A 3-time Pulitzer Prize winning photographer was disinvited from a Syracuse Conference once they learned he'd been covering the outbreak in Liberia.
So average people are acting out, and harassing innocent people if they think they can find any possible connection between them and the Liberia.
But the thing is all of this panic is unnecessary as people who are actually familiar with the diseased explained to Fox News that it's very unlikely that anyone who traveled in a plane with one of the two nurses from Dallas who've shown signs of the virus are unlikely to contract it also.
"Well, if I were on the flight I really wouldn't be worried," Schaffner, the chairman of Vanderbilt University's Department of Preventive Medicine, explained.
"She was not symptomatic and no one had contact with her blood or body fluids. They're going to find out that all of those folks are just fine," the doctor continued. "They're going to treat their anxiety. They will follow them carefully and monitor them. But they're going to be alright."
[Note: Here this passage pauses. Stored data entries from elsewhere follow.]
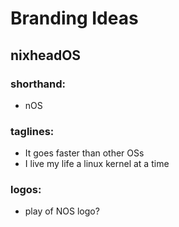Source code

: # Branding Ideas

## nixheadOS
### shorthand: 

* nOS

### taglines:

* It goes faster than other OSs
* I live my life a linux kernel at a time

### logos:

* play of NOS logo?


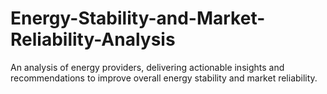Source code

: # Energy-Stability-and-Market-Reliability-Analysis
An analysis of energy providers, delivering actionable insights and recommendations to improve overall energy stability and market reliability.
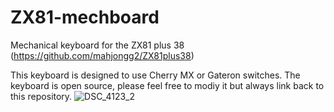 # ZX81-mechboard
Mechanical keyboard for the ZX81 plus 38 (https://github.com/mahjongg2/ZX81plus38)

This keyboard is designed to use Cherry MX or Gateron switches. 
The keyboard is open source, please feel free to modiy it but always link back to this repository.
![DSC_4123_2](https://user-images.githubusercontent.com/43861976/214363150-18426ead-ca96-4252-867b-39ef87760eb3.jpg)
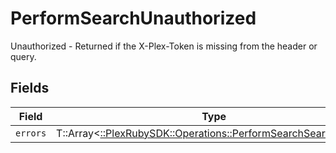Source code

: # PerformSearchUnauthorized

Unauthorized - Returned if the X-Plex-Token is missing from the header or query.


## Fields

| Field                                                                                                                  | Type                                                                                                                   | Required                                                                                                               | Description                                                                                                            |
| ---------------------------------------------------------------------------------------------------------------------- | ---------------------------------------------------------------------------------------------------------------------- | ---------------------------------------------------------------------------------------------------------------------- | ---------------------------------------------------------------------------------------------------------------------- |
| `errors`                                                                                                               | T::Array<[::PlexRubySDK::Operations::PerformSearchSearchErrors](../../models/operations/performsearchsearcherrors.md)> | :heavy_minus_sign:                                                                                                     | N/A                                                                                                                    |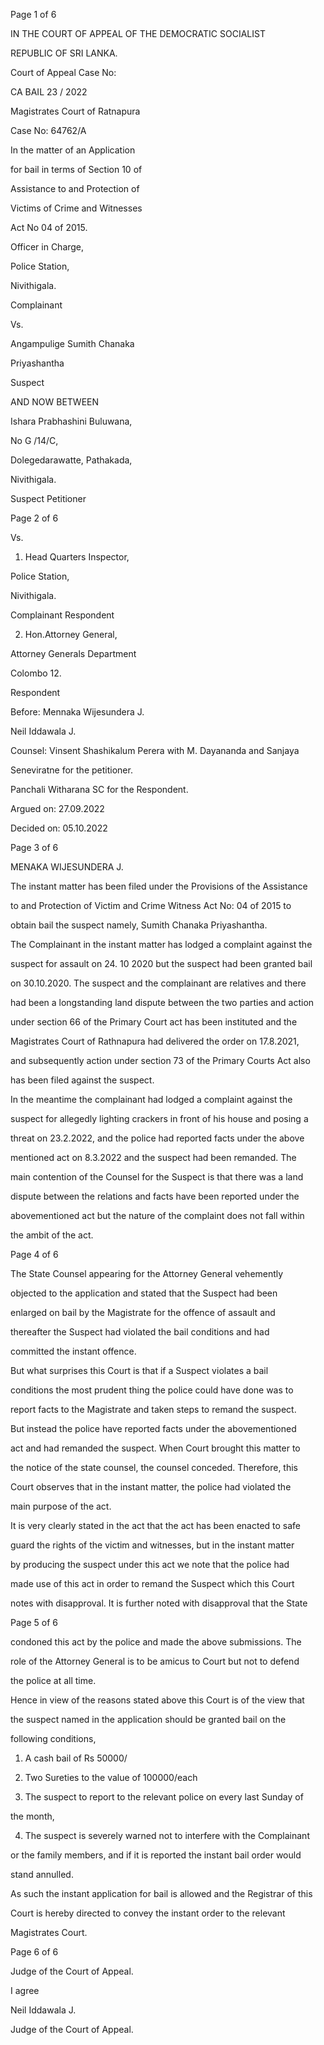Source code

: Page 1 of 6

IN THE COURT OF APPEAL OF THE DEMOCRATIC SOCIALIST

REPUBLIC OF SRI LANKA.

Court of Appeal Case No:

CA BAIL 23 / 2022

Magistrates Court of Ratnapura

Case No: 64762/A

In the matter of an Application

for bail in terms of Section 10 of

Assistance to and Protection of

Victims of Crime and Witnesses

Act No 04 of 2015.

Officer in Charge,

Police Station,

Nivithigala.

Complainant

Vs.

Angampulige Sumith Chanaka

Priyashantha

Suspect

AND NOW BETWEEN

Ishara Prabhashini Buluwana,

No G /14/C,

Dolegedarawatte, Pathakada,

Nivithigala.

Suspect Petitioner

Page 2 of 6

Vs.

1. Head Quarters Inspector,

Police Station,

Nivithigala.

Complainant Respondent

2. Hon.Attorney General,

Attorney Generals Department

Colombo 12.

Respondent

Before: Mennaka Wijesundera J.

Neil Iddawala J.

Counsel: Vinsent Shashikalum Perera with M. Dayananda and Sanjaya

Seneviratne for the petitioner.

Panchali Witharana SC for the Respondent.

Argued on: 27.09.2022

Decided on: 05.10.2022

Page 3 of 6

MENAKA WIJESUNDERA J.

The instant matter has been filed under the Provisions of the Assistance

to and Protection of Victim and Crime Witness Act No: 04 of 2015 to

obtain bail the suspect namely, Sumith Chanaka Priyashantha.

The Complainant in the instant matter has lodged a complaint against the

suspect for assault on 24. 10 2020 but the suspect had been granted bail

on 30.10.2020. The suspect and the complainant are relatives and there

had been a longstanding land dispute between the two parties and action

under section 66 of the Primary Court act has been instituted and the

Magistrates Court of Rathnapura had delivered the order on 17.8.2021,

and subsequently action under section 73 of the Primary Courts Act also

has been filed against the suspect.

In the meantime the complainant had lodged a complaint against the

suspect for allegedly lighting crackers in front of his house and posing a

threat on 23.2.2022, and the police had reported facts under the above

mentioned act on 8.3.2022 and the suspect had been remanded. The

main contention of the Counsel for the Suspect is that there was a land

dispute between the relations and facts have been reported under the

abovementioned act but the nature of the complaint does not fall within

the ambit of the act.

Page 4 of 6

The State Counsel appearing for the Attorney General vehemently

objected to the application and stated that the Suspect had been

enlarged on bail by the Magistrate for the offence of assault and

thereafter the Suspect had violated the bail conditions and had

committed the instant offence.

But what surprises this Court is that if a Suspect violates a bail

conditions the most prudent thing the police could have done was to

report facts to the Magistrate and taken steps to remand the suspect.

But instead the police have reported facts under the abovementioned

act and had remanded the suspect. When Court brought this matter to

the notice of the state counsel, the counsel conceded. Therefore, this

Court observes that in the instant matter, the police had violated the

main purpose of the act.

It is very clearly stated in the act that the act has been enacted to safe

guard the rights of the victim and witnesses, but in the instant matter

by producing the suspect under this act we note that the police had

made use of this act in order to remand the Suspect which this Court

notes with disapproval. It is further noted with disapproval that the State

Page 5 of 6

condoned this act by the police and made the above submissions. The

role of the Attorney General is to be amicus to Court but not to defend

the police at all time.

Hence in view of the reasons stated above this Court is of the view that

the suspect named in the application should be granted bail on the

following conditions,

1) A cash bail of Rs 50000/

2) Two Sureties to the value of 100000/each

3) The suspect to report to the relevant police on every last Sunday of

the month,

4) The suspect is severely warned not to interfere with the Complainant

or the family members, and if it is reported the instant bail order would

stand annulled.

As such the instant application for bail is allowed and the Registrar of this

Court is hereby directed to convey the instant order to the relevant

Magistrates Court.

Page 6 of 6

Judge of the Court of Appeal.

I agree

Neil Iddawala J.

Judge of the Court of Appeal.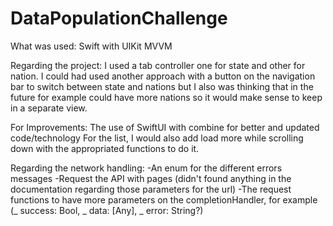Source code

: # DataPopulationChallenge

What was used: 
Swift with UIKit
MVVM

Regarding the project:
I used a tab controller one for state and other for nation.
I could had used another approach with a button on the navigation bar to switch between state and nations but I also was thinking that in the future for example could have more nations so it would make sense to keep in a separate view.

For Improvements:
The use of SwiftUI with combine for better and updated code/technology
For the list, I would also add load more while scrolling down with the appropriated functions to do it.

Regarding the network handling:
-An enum for the different errors messages
-Request the API with pages (didn't found anything in the documentation regarding those parameters for the url)
-The request functions to have more parameters on the completionHandler, for example 
	(_ success: Bool, _ data: [Any], _ error: String?)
"Well, that's good news," Scott said, sounding unconvinced. "But there have been so many, you know, holes in this whole Ebola story. You know, just the fact that this [deceased Ebola victim] Thomas Duncan was able to apparently lie to immigration officials, say that he hadn't been around any Ebola victims when in fact he had, then he brings it to this country, then a couple of nurses get sick, people who are supposed to be, you know, taking all the precautions. It just raises a lot of unease."
...
"Actually, the community aspect of this Ebola response has been done by the book," Schaffner said. "All the individuals who had contact with Mr. Duncan ... are doing well. They continue to be monitored and they're now close to the end of their monitoring period. That ought to give us a great deal of comfort."
In order to get Ebola you have to come into contact with bodily fluids from someone who is symptomatic at that time. This nurse wasn't, and that's very likely why the CDC okay'd her to travel, she didn't - at that time - present any known risk.
The larger question in all of this panic, particularly what many conservatives from Carlson to Donald Trump have said about not being able to trust the government to do this... who or what exactly would be their alternative?
Are they suggesting that a private agency or company should be granted the authority and resources to implement travel bans? To require health protocols such as asking people traveling from countries with the outbreak to have their temperatures taken? Are they suggesting the private companies, such as Johnson & Johnson that distributed tainted Tylenol, or Merck that caused hundreds of thousands of people's deaths with their drug Vioxx, or GM with their faulty ignition switches, and Toyota with their stuck accelerator peddles, or the companies that distributed Thalidomide which caused birth defects, or the Texas fertilizer plant that exploded, or Duke Energy that let tons of coal ash contaminate the Roanoke River... exactly which private company, if any, has the expertise and track record to do this job?
The fact is that there are some things the government does, because no one else can. Private industry has it's role, so does Government. Neither is perfect. Simply because either one may make an occasional mistake or even a catastrophic failure doesn't mean that they can't learn and improve from that experience if they're willing to make the necessary changes.
The point is that we should expect and demand better, from both industry and from government. But these people who are currently freaking out and bed wetting over this "crisis", and the last crisis, and the next crisis, are the Last People We Should Listen to on any of those subjects.
They simply don't know what they're talklng about.
Which is all the more reason why people shouldn't vote for them either. People who don't know what they're saying, certainly don't know how to govern.